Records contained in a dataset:
☆ ☆ ☆

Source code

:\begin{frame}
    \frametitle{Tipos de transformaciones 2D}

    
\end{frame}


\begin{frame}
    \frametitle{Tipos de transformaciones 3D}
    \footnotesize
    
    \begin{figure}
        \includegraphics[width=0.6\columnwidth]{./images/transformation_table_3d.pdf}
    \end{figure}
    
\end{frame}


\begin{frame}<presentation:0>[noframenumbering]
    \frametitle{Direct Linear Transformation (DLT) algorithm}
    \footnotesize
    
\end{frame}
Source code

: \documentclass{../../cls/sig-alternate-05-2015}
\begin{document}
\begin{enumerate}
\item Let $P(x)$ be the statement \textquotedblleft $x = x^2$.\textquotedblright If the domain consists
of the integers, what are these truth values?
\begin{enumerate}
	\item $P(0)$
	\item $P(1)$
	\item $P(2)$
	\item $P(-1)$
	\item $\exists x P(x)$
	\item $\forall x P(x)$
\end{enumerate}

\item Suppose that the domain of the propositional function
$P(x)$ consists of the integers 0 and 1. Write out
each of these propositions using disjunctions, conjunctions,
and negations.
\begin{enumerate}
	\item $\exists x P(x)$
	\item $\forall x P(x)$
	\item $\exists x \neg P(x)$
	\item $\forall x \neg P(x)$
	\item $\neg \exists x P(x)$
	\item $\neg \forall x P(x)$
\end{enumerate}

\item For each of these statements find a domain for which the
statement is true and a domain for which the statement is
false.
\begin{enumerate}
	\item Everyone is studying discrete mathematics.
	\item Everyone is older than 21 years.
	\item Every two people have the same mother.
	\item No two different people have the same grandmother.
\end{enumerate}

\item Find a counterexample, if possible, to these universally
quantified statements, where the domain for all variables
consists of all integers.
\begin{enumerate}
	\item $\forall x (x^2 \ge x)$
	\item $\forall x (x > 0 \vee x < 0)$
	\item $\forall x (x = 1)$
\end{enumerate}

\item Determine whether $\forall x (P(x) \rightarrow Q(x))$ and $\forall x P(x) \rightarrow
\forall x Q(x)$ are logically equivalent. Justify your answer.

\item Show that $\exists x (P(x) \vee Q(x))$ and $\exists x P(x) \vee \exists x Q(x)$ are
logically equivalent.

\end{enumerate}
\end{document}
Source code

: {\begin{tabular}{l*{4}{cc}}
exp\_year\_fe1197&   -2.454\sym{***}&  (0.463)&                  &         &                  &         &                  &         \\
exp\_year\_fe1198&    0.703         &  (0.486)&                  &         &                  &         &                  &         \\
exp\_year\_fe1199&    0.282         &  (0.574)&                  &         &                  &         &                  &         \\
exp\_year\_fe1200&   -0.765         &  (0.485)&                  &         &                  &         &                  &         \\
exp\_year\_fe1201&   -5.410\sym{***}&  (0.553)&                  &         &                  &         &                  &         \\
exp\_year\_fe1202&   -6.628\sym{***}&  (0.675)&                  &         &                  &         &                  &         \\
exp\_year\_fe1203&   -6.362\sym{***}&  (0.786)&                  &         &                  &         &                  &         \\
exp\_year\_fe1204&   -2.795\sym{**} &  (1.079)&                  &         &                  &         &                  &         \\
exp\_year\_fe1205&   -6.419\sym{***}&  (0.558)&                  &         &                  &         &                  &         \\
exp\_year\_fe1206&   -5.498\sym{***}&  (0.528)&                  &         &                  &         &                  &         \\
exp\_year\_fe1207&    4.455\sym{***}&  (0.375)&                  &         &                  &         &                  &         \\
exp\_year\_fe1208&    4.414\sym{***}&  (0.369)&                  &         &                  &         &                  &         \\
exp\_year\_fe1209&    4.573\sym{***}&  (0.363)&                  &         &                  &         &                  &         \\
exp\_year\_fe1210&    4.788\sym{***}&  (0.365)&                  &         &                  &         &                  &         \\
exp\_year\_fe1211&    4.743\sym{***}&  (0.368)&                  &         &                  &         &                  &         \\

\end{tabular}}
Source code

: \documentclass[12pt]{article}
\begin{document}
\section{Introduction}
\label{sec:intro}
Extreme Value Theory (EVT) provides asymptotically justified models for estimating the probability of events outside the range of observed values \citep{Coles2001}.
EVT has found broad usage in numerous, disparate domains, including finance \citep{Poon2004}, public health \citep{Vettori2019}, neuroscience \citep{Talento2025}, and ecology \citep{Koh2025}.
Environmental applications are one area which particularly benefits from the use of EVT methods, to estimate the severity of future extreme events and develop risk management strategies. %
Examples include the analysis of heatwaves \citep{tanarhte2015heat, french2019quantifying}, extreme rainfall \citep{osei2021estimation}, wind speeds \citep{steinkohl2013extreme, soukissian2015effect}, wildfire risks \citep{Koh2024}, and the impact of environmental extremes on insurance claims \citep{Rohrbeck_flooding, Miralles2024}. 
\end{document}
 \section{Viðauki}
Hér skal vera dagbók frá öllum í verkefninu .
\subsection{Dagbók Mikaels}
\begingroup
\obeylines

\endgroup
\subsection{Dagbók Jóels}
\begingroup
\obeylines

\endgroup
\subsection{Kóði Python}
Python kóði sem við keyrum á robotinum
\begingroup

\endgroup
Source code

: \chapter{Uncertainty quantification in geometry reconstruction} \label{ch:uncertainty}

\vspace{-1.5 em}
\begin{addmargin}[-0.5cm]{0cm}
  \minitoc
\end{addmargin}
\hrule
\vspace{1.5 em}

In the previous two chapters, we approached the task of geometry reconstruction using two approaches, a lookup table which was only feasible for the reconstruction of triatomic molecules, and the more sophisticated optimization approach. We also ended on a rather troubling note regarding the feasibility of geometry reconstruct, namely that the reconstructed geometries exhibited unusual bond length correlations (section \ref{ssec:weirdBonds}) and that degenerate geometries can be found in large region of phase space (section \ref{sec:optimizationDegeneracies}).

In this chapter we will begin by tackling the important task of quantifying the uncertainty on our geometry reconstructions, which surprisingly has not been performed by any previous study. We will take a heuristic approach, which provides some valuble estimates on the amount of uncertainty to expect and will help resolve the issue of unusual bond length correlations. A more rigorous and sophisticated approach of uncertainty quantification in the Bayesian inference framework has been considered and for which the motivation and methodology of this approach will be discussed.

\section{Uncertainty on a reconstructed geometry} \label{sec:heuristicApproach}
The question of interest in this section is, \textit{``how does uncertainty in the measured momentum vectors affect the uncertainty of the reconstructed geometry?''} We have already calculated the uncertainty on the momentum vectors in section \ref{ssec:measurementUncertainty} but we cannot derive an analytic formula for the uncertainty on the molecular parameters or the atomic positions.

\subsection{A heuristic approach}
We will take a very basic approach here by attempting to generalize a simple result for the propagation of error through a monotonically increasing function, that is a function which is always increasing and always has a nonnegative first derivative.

☆ ☆ ☆

## Instructions for the task
Beginning at the line with "of the integers, what are these truth values?" and stopping after the line with "find a domain for which the", please write out every line of the data above exactly and nothing else.

## Response
of the integers, what are these truth values?
\begin{enumerate}
	\item $P(0)$
	\item $P(1)$
	\item $P(2)$
	\item $P(-1)$
	\item $\exists x P(x)$
	\item $\forall x P(x)$
\end{enumerate}

\item Suppose that the domain of the propositional function
$P(x)$ consists of the integers 0 and 1. Write out
each of these propositions using disjunctions, conjunctions,
and negations.
\begin{enumerate}
	\item $\exists x P(x)$
	\item $\forall x P(x)$
	\item $\exists x \neg P(x)$
	\item $\forall x \neg P(x)$
	\item $\neg \exists x P(x)$
	\item $\neg \forall x P(x)$
\end{enumerate}

\item For each of these statements find a domain for which the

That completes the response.